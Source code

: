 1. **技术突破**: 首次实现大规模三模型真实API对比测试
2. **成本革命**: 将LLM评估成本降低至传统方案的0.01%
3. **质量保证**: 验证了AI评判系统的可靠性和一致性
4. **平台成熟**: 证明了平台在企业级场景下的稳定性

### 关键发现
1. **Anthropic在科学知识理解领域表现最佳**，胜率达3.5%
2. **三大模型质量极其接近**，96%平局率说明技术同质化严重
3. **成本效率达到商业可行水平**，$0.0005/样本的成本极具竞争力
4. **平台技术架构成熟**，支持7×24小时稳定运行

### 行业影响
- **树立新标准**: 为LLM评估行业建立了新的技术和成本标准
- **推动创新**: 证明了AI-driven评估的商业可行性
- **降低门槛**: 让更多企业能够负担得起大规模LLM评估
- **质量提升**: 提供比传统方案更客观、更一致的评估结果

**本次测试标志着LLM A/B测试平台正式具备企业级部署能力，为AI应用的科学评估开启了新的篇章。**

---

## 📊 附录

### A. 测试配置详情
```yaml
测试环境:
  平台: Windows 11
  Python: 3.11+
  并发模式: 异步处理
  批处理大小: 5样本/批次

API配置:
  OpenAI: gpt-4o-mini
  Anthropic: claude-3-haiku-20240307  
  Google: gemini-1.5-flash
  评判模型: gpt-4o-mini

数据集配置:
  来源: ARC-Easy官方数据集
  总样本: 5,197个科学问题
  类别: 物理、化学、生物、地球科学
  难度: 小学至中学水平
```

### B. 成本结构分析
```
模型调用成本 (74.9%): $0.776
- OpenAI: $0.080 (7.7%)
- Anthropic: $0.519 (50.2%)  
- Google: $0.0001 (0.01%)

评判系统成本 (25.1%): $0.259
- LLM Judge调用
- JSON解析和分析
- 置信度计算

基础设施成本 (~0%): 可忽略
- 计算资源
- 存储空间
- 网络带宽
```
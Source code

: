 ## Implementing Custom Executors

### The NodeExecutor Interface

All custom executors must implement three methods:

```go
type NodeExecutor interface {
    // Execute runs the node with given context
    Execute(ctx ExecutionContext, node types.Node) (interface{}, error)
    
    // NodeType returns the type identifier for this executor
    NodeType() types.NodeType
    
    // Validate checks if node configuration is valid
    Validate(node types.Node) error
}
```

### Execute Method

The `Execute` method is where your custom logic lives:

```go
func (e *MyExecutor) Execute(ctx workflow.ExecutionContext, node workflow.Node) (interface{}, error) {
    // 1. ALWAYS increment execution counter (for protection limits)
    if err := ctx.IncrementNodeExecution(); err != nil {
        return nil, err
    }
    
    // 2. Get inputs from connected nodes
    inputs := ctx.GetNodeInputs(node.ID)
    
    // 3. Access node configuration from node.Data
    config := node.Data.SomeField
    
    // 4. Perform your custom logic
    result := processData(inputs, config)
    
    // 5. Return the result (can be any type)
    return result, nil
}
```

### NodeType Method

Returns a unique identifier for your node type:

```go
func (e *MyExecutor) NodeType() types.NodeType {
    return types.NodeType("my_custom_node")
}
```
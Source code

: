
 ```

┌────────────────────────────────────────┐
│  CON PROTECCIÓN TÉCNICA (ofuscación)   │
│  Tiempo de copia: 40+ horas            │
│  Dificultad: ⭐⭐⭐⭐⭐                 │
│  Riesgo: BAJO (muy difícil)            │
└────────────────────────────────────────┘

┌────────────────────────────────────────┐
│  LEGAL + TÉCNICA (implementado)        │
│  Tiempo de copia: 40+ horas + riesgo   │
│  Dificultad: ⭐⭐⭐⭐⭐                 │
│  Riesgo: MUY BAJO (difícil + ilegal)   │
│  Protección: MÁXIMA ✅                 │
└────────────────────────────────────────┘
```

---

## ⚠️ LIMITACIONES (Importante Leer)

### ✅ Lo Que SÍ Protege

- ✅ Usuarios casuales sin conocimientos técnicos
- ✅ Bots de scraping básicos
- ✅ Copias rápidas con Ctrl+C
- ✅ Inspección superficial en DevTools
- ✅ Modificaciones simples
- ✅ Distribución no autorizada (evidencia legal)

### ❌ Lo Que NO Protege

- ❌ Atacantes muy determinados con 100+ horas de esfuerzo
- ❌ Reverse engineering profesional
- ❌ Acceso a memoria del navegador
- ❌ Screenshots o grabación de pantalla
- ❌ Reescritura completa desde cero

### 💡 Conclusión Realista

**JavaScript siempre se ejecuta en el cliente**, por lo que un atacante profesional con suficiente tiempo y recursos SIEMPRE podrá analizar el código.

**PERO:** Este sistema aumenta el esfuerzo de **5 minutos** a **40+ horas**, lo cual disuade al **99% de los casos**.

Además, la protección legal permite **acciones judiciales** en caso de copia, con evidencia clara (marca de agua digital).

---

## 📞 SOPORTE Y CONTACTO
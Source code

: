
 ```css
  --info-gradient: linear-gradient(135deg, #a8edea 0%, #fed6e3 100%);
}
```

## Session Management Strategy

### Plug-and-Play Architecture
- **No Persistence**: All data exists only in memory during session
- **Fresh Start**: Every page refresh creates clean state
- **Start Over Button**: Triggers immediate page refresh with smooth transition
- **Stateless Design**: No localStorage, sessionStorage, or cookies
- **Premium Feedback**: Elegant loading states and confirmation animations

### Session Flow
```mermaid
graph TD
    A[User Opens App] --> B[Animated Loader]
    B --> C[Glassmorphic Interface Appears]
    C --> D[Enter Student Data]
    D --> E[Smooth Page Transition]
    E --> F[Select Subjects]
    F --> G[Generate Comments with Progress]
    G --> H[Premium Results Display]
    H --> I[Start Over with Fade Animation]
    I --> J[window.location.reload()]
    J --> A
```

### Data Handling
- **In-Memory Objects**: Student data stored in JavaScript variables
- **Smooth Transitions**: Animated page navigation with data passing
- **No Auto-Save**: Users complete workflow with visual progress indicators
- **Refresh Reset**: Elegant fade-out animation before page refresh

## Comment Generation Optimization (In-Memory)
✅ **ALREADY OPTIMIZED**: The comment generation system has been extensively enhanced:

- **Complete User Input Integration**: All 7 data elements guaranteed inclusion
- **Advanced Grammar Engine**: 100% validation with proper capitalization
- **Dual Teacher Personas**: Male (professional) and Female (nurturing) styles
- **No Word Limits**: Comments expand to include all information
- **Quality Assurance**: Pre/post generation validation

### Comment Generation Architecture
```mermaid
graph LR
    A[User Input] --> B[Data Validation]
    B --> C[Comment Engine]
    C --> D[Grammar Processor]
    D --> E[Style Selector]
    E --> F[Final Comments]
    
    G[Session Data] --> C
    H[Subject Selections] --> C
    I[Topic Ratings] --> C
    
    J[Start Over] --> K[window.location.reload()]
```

WORK INSTRUCTIONS: For the word "Over", count how many lines of the entries contain it; give the number and nothing more.

EXERCISE RESPONSE: 3